● WHAT YOU SHOULD DO: Exactly as they stand, write out all of the entries again.

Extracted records
+---+

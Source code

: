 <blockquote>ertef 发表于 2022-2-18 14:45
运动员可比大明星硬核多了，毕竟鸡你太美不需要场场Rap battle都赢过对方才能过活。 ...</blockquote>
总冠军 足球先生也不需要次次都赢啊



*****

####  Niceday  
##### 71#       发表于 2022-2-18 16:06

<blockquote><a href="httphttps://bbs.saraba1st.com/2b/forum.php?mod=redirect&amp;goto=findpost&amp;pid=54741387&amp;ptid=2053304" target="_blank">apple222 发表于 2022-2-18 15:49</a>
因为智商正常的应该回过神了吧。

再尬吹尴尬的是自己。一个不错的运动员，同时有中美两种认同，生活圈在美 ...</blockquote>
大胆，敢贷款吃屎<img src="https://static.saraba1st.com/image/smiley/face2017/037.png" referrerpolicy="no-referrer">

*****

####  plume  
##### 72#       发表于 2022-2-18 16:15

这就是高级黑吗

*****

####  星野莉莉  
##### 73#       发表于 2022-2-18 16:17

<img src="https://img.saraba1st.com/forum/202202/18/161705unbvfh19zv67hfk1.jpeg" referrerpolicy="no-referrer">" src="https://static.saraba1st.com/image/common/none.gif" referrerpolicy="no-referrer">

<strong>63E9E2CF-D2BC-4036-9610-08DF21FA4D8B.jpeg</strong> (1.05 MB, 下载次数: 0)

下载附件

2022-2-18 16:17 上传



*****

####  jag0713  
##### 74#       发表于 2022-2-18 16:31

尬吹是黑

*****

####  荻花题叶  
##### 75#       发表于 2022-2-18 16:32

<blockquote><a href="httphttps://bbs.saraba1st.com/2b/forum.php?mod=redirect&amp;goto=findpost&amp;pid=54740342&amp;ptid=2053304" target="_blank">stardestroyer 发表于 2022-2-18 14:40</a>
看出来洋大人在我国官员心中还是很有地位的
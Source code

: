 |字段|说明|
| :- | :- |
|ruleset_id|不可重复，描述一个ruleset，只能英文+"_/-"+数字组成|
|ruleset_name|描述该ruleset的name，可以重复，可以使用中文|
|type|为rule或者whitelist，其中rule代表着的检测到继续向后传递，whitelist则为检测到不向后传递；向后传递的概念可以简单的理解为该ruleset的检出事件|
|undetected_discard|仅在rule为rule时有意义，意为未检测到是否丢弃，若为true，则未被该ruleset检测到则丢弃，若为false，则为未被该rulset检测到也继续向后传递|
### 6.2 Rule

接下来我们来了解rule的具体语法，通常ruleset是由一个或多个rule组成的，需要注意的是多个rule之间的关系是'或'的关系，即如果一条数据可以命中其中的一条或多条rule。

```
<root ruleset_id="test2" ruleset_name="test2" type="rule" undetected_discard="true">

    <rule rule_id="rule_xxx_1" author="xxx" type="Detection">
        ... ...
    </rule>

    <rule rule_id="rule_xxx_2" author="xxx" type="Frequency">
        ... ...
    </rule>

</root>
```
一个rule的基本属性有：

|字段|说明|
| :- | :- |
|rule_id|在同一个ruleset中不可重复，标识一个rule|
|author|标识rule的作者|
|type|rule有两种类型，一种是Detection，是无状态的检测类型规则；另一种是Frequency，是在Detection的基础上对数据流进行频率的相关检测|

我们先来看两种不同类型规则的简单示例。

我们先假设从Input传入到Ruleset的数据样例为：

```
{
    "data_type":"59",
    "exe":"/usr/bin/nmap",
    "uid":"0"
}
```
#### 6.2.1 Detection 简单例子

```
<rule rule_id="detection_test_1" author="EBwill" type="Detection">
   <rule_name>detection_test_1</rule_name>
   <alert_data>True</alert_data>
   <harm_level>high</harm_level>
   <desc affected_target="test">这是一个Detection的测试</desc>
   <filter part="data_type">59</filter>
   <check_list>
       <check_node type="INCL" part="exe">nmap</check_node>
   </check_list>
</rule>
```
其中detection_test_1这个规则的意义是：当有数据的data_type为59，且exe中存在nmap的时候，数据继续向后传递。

+---+

● WRITTEN RESPONSE:
Source code

: <blockquote>ertef 发表于 2022-2-18 14:45
运动员可比大明星硬核多了，毕竟鸡你太美不需要场场Rap battle都赢过对方才能过活。 ...</blockquote>
总冠军 足球先生也不需要次次都赢啊



*****

####  Niceday  
##### 71#       发表于 2022-2-18 16:06

<blockquote><a href="httphttps://bbs.saraba1st.com/2b/forum.php?mod=redirect&amp;goto=findpost&amp;pid=54741387&amp;ptid=2053304" target="_blank">apple222 发表于 2022-2-18 15:49</a>
因为智商正常的应该回过神了吧。

再尬吹尴尬的是自己。一个不错的运动员，同时有中美两种认同，生活圈在美 ...</blockquote>
大胆，敢贷款吃屎<img src="https://static.saraba1st.com/image/smiley/face2017/037.png" referrerpolicy="no-referrer">

*****

####  plume  
##### 72#       发表于 2022-2-18 16:15

这就是高级黑吗

*****

####  星野莉莉  
##### 73#       发表于 2022-2-18 16:17

<img src="https://img.saraba1st.com/forum/202202/18/161705unbvfh19zv67hfk1.jpeg" referrerpolicy="no-referrer">" src="https://static.saraba1st.com/image/common/none.gif" referrerpolicy="no-referrer">

<strong>63E9E2CF-D2BC-4036-9610-08DF21FA4D8B.jpeg</strong> (1.05 MB, 下载次数: 0)

下载附件

2022-2-18 16:17 上传



*****

####  jag0713  
##### 74#       发表于 2022-2-18 16:31

尬吹是黑

*****

####  荻花题叶  
##### 75#       发表于 2022-2-18 16:32

<blockquote><a href="httphttps://bbs.saraba1st.com/2b/forum.php?mod=redirect&amp;goto=findpost&amp;pid=54740342&amp;ptid=2053304" target="_blank">stardestroyer 发表于 2022-2-18 14:40</a>
看出来洋大人在我国官员心中还是很有地位的
Source code

: |字段|说明|
| :- | :- |
|ruleset_id|不可重复，描述一个ruleset，只能英文+"_/-"+数字组成|
|ruleset_name|描述该ruleset的name，可以重复，可以使用中文|
|type|为rule或者whitelist，其中rule代表着的检测到继续向后传递，whitelist则为检测到不向后传递；向后传递的概念可以简单的理解为该ruleset的检出事件|
|undetected_discard|仅在rule为rule时有意义，意为未检测到是否丢弃，若为true，则未被该ruleset检测到则丢弃，若为false，则为未被该rulset检测到也继续向后传递|
### 6.2 Rule

接下来我们来了解rule的具体语法，通常ruleset是由一个或多个rule组成的，需要注意的是多个rule之间的关系是'或'的关系，即如果一条数据可以命中其中的一条或多条rule。

```
<root ruleset_id="test2" ruleset_name="test2" type="rule" undetected_discard="true">

    <rule rule_id="rule_xxx_1" author="xxx" type="Detection">
        ... ...
    </rule>

    <rule rule_id="rule_xxx_2" author="xxx" type="Frequency">
        ... ...
    </rule>

</root>
```
一个rule的基本属性有：

|字段|说明|
| :- | :- |
|rule_id|在同一个ruleset中不可重复，标识一个rule|
|author|标识rule的作者|
|type|rule有两种类型，一种是Detection，是无状态的检测类型规则；另一种是Frequency，是在Detection的基础上对数据流进行频率的相关检测|

我们先来看两种不同类型规则的简单示例。

我们先假设从Input传入到Ruleset的数据样例为：

```
{
    "data_type":"59",
    "exe":"/usr/bin/nmap",
    "uid":"0"
}
```
#### 6.2.1 Detection 简单例子

```
<rule rule_id="detection_test_1" author="EBwill" type="Detection">
   <rule_name>detection_test_1</rule_name>
   <alert_data>True</alert_data>
   <harm_level>high</harm_level>
   <desc affected_target="test">这是一个Detection的测试</desc>
   <filter part="data_type">59</filter>
   <check_list>
       <check_node type="INCL" part="exe">nmap</check_node>
   </check_list>
</rule>
```
其中detection_test_1这个规则的意义是：当有数据的data_type为59，且exe中存在nmap的时候，数据继续向后传递。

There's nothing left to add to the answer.